[[ Given data open ]]
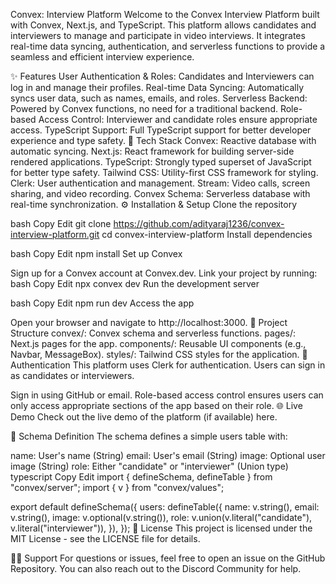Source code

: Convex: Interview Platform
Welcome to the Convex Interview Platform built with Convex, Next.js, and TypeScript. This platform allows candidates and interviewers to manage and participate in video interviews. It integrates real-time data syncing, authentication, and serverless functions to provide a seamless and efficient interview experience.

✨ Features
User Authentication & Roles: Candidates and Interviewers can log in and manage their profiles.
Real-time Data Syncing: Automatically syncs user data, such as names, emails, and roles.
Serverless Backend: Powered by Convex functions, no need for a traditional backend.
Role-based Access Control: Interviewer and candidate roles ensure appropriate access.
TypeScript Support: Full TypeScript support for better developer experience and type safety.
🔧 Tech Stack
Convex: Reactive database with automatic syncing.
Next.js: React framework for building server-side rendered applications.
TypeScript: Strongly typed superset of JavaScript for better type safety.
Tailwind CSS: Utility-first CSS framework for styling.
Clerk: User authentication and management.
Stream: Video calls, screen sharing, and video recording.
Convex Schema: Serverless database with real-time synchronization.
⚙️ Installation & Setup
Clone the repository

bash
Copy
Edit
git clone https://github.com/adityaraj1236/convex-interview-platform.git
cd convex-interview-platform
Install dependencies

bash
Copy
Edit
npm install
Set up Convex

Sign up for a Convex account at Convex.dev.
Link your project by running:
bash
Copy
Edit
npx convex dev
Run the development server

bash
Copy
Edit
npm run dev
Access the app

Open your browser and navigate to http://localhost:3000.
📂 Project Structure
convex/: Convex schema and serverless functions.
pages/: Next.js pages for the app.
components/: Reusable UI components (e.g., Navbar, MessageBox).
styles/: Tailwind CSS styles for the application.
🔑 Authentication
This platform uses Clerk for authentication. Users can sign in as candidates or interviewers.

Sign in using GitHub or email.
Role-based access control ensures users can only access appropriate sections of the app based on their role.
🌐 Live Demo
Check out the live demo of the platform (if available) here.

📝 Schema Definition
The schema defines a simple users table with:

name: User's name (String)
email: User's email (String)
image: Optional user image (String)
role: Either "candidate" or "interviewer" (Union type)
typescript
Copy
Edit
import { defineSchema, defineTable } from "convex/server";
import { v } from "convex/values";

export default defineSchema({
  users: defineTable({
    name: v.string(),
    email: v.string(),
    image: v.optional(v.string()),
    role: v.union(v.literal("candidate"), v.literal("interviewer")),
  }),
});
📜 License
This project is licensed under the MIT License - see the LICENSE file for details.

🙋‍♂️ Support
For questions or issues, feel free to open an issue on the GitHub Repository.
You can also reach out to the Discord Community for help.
[[ Given data closed ]]
[[ Given data open ]]
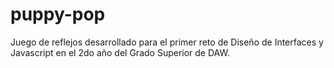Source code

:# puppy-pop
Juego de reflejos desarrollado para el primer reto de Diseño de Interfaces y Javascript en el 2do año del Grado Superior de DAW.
[[ Given data closed ]]
### [Directions for this task]
The required output is the stretch of entries above from the line containing "convex/: Convex schema" through the line containing "Check out the", reproduced exactly.

### [Solution to the problem]
convex/: Convex schema and serverless functions.
pages/: Next.js pages for the app.
components/: Reusable UI components (e.g., Navbar, MessageBox).
styles/: Tailwind CSS styles for the application.
🔑 Authentication
This platform uses Clerk for authentication. Users can sign in as candidates or interviewers.

Sign in using GitHub or email.
Role-based access control ensures users can only access appropriate sections of the app based on their role.
🌐 Live Demo
Check out the live demo of the platform (if available) here.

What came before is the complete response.